After years in journalism, interviewing heads of state and religious leaders (and seeing feet of clay on a fair number of both) I don’t usually get too jazzed about talking even to the "important" folks. But despite attempts to stay cool and professional, interviewing Col. Ilan Ramon was a plain old thrill.
After weeks of requests through the Johnson Space Center’s bureaucracy, one September day a press relations person called with the news that I had a half-hour to interview Colonel Ramon the next day.
The colonel couldn’t have been nicer. Though reporters had already interviewed him umpteen times, Colonel Ramon was low key and warm during our phone conversation. He seemed charming and sweet, and a man humbled by his responsibilities.
As soon as we hung up I was bubbling with excitement, telling anyone at The Jewish Week who would listen, and my husband and son, who I had just been interviewing.
Why was it so exciting to speak with this remarkably down-to-earth astronaut?
At a time when hope in anything sure and good often feels as distant as the sun in winter, it felt like I was talking to a hero, someone doing work for the betterment of all humanity, someone who, in Lincoln’s words, represented the better agenls of our nature.

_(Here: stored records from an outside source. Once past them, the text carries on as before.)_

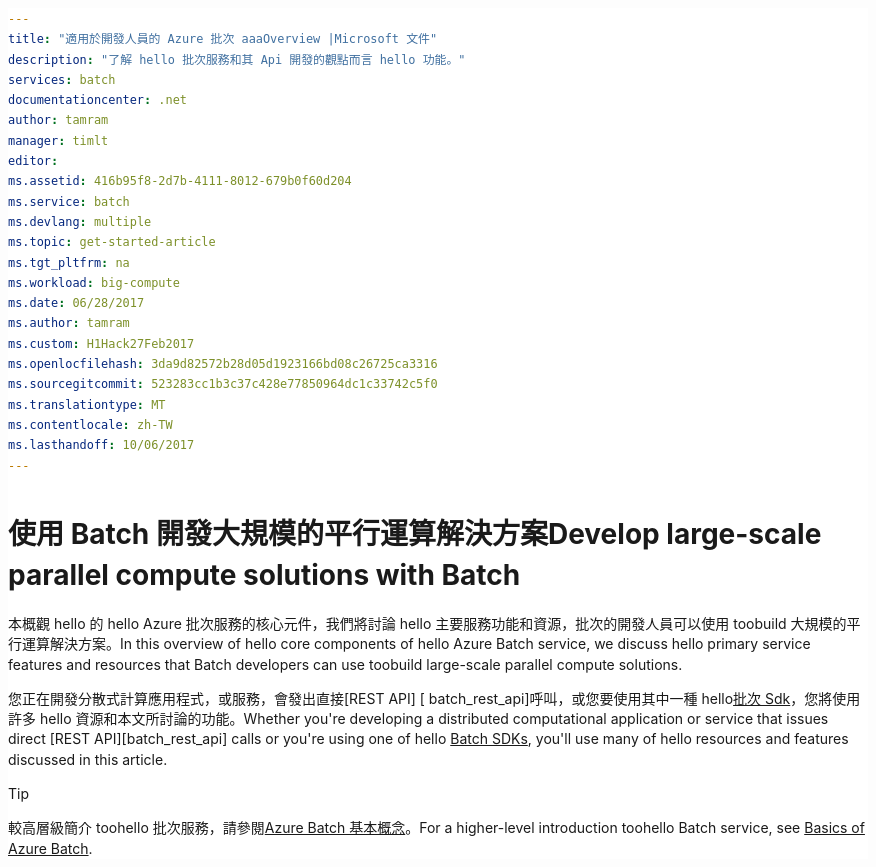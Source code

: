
 ```yaml
---
title: "適用於開發人員的 Azure 批次 aaaOverview |Microsoft 文件"
description: "了解 hello 批次服務和其 Api 開發的觀點而言 hello 功能。"
services: batch
documentationcenter: .net
author: tamram
manager: timlt
editor: 
ms.assetid: 416b95f8-2d7b-4111-8012-679b0f60d204
ms.service: batch
ms.devlang: multiple
ms.topic: get-started-article
ms.tgt_pltfrm: na
ms.workload: big-compute
ms.date: 06/28/2017
ms.author: tamram
ms.custom: H1Hack27Feb2017
ms.openlocfilehash: 3da9d82572b28d05d1923166bd08c26725ca3316
ms.sourcegitcommit: 523283cc1b3c37c428e77850964dc1c33742c5f0
ms.translationtype: MT
ms.contentlocale: zh-TW
ms.lasthandoff: 10/06/2017
---
```

# <a name="develop-large-scale-parallel-compute-solutions-with-batch"></a><span data-ttu-id="48049-103">使用 Batch 開發大規模的平行運算解決方案</span><span class="sxs-lookup"><span data-stu-id="48049-103">Develop large-scale parallel compute solutions with Batch</span></span>

<span data-ttu-id="48049-104">本概觀 hello 的 hello Azure 批次服務的核心元件，我們將討論 hello 主要服務功能和資源，批次的開發人員可以使用 toobuild 大規模的平行運算解決方案。</span><span class="sxs-lookup"><span data-stu-id="48049-104">In this overview of hello core components of hello Azure Batch service, we discuss hello primary service features and resources that Batch developers can use toobuild large-scale parallel compute solutions.</span></span>

<span data-ttu-id="48049-105">您正在開發分散式計算應用程式，或服務，會發出直接[REST API] [ batch_rest_api]呼叫，或您要使用其中一種 hello[批次 Sdk](batch-apis-tools.md#azure-accounts-for-batch-development)，您將使用許多 hello 資源和本文所討論的功能。</span><span class="sxs-lookup"><span data-stu-id="48049-105">Whether you're developing a distributed computational application or service that issues direct [REST API][batch_rest_api] calls or you're using one of hello [Batch SDKs](batch-apis-tools.md#azure-accounts-for-batch-development), you'll use many of hello resources and features discussed in this article.</span></span>

> [!TIP]
> <span data-ttu-id="48049-106">較高層級簡介 toohello 批次服務，請參閱[Azure Batch 基本概念](batch-technical-overview.md)。</span><span class="sxs-lookup"><span data-stu-id="48049-106">For a higher-level introduction toohello Batch service, see [Basics of Azure Batch](batch-technical-overview.md).</span></span>
>
>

In a chatty interview, Colonel Ramon seemed at ease being in the public eye even as he maintained boundaries of privacy. He spoke freely about how eager he was to return to Israel, where he and his wife, Rona, were building a house in Ramat Gan to go back to with their four children, Assaf, Tal, Yiftach and Noa.
After years of living in Texas while he trained for this mission, Colonel Ramon and his family planned to head home as soon as his work at the Space Center was finished, two months after he expected to touch down.
"I hope," he said, "to be back in time" for their second child’s bat mitzvah.
Colonel Ramon appreciated the symbolic importance of being Israel’s first astronaut, choosing to keep kosher in space though he didn’t on earth because he wanted to represent all Jews, he said.
To honor his mother and other Holocaust survivors, he took with him a drawing by a boy named Petr Gintz, who even while imprisoned in hell sketched a beautiful image of what he imagined earth would look like from the moon, along with a miniature Torah scroll that had survived the war: both testaments to the human capacity for hope.
Colonel Ramon also took an Israeli flag and a small menorah given to him by Israeli President Moshe Katzav. He took some small personal gifts from his family, too, all of which were to be packed under the Columbia’s floor during the mission. When gently pressed he said his wife had given him a necklace. The gifts from his children, he said in a friendly tone, he wanted to keep private.
He was excited about the experiments he was conducting, particularly one from Tel Aviv University measuring atmospheric dust to assess its impact on global warming and the climate of the Middle East.
Now all that remains are twisted pieces of metal, body parts scattered through Texas and, in what is at once the disaster’s most horrifying and poignant photo, a charred helmet that came crashing to earth.
It’s hard to believe that this handsome young hero is gone. It’s even harder to imagine the thoughts and images that his wife and four young children must now endure.
"I’m not frightened," Colonel Ramon said in our interview. "The Challenger happened once, and we are going to be the 112th mission. It’s much safer than driving your car, so I’m not worried."
He planned to have in his pocket during launch a copy of the Jewish traveler’s prayer for a safe journey, Tefillat Haderech, he told me. And though he made it clear that he was not a particularly religious man, he said, "Maybe I’ll take a look at it prior to launch."
As we finished our interview, I told Colonel Ramon that saying "goodbye" just didn’t feel sufficient. We both laughingly said nesiyah tova (Hebrew for "have a good trip") at the same time. As we hung up a moment later, my parting words were nesiyah tova v’bitucha: a good and safe journey.
But in the end no good wishes, no holy words carried close, no prayers and no blessings, were enough to bring this hero to his nation, this husband and father home to those who need him still.